During the distal portion of a volar (Henry) approach to the radius for fracture fixation, the surgeon develops an internervous plane. Which two structures define this distal interval?

. Flexor carpi radialis and palmaris longus
. Brachioradialis and flexor carpi radialis
. Flexor carpi ulnaris and flexor digitorum superficialis
. Pronator teres and flexor carpi radialis
. Extensor carpi radialis longus and brevis

Correct Answer & Explanation

. Brachioradialis and flexor carpi radialis


Explanation

The distal interval of the Henry approach is between the brachioradialis (innervated by the radial nerve) and the flexor carpi radialis (innervated by the median nerve). This true internervous plane provides safe access to the volar distal radius.

Question 1659

Topic: Surgical Anatomy & Approaches

During a Kocher-Langenbeck approach for a posterior wall acetabular fracture, the surgeon must carefully protect the sciatic nerve. Which of the following patient positioning maneuvers most effectively decreases tension on the sciatic nerve during this approach?

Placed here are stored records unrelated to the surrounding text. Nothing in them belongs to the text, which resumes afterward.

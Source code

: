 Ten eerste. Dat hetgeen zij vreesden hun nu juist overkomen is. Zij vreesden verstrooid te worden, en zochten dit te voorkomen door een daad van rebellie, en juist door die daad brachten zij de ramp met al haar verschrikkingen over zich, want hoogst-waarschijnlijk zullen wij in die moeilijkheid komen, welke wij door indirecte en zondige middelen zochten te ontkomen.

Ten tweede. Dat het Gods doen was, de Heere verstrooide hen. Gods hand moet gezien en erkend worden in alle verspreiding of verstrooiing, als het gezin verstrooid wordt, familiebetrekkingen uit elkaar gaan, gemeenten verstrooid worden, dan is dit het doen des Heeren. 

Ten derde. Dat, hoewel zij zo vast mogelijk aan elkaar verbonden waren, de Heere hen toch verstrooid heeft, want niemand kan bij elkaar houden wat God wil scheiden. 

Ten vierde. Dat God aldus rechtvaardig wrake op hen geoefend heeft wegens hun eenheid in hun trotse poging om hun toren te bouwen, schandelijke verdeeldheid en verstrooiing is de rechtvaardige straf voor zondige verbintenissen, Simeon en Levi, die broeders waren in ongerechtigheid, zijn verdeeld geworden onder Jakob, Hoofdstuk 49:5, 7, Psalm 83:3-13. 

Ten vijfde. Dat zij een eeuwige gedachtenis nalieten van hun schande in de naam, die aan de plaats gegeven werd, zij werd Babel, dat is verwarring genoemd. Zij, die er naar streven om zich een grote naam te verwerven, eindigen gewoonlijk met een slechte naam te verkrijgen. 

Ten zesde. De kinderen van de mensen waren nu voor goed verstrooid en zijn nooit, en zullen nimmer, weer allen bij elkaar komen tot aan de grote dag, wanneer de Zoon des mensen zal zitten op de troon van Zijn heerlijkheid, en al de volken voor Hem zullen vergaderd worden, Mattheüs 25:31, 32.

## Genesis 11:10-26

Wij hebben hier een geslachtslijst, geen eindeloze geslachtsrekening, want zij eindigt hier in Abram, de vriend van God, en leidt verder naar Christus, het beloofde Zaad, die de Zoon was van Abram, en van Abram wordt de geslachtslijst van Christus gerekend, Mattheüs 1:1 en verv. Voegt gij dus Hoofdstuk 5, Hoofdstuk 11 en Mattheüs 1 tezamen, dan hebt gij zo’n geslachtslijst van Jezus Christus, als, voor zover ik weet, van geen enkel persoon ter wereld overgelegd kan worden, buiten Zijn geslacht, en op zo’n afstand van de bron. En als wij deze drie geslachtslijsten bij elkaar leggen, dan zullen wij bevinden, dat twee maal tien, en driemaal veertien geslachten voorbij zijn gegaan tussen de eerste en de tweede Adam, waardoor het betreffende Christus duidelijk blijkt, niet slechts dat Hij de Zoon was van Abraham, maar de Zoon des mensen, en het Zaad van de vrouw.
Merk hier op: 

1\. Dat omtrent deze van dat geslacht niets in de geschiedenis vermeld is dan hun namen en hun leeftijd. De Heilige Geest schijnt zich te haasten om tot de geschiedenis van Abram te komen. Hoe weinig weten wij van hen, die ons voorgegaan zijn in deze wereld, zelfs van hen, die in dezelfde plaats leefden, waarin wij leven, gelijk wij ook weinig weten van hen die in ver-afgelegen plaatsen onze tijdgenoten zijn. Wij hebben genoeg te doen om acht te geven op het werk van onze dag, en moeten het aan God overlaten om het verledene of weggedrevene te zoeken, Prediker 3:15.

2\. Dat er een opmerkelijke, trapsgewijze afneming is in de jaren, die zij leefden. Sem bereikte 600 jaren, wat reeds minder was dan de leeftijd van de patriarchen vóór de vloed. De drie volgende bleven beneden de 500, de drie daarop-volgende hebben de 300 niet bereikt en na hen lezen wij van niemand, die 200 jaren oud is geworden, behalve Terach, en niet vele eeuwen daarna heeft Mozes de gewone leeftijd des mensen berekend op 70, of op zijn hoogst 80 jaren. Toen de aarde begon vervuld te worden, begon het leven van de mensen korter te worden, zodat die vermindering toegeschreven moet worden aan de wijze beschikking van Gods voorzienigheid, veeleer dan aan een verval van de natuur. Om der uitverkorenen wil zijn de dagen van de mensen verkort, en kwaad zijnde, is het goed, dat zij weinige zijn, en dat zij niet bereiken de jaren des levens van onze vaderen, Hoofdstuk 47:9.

. Hip flexion and knee extension
. Hip extension and knee flexion
. Hip flexion and knee flexion
. Hip extension and knee extension
. Hip abduction and knee extension

Correct Answer & Explanation

. Hip extension and knee flexion


Explanation

To minimize tension on the sciatic nerve during the Kocher-Langenbeck approach, the hip should be extended and the knee flexed. The peroneal division of the sciatic nerve is particularly vulnerable to stretch injury during retraction.

Question 1660

Topic: Biology, Genetics & Bone Healing

A 72-year-old female taking alendronate for 8 years presents with progressive thigh pain. Radiographs reveal focal lateral cortical thickening and a transverse radiolucent line in the subtrochanteric region. What is the most appropriate management?

. Immediate discontinuation of alendronate and physical therapy
. Prophylactic cephalomedullary nailing of the affected femur
. Core decompression of the femoral head
. Prescription of a different bisphosphonate
. Teriparatide therapy alone without surgical intervention

Correct Answer & Explanation

. Prophylactic cephalomedullary nailing of the affected femur


Explanation

This patient has an impending atypical femoral fracture due to long-term bisphosphonate use. Because she has prodromal pain and a visible cortical radiolucency, prophylactic intramedullary nailing is indicated to prevent completion of the fracture.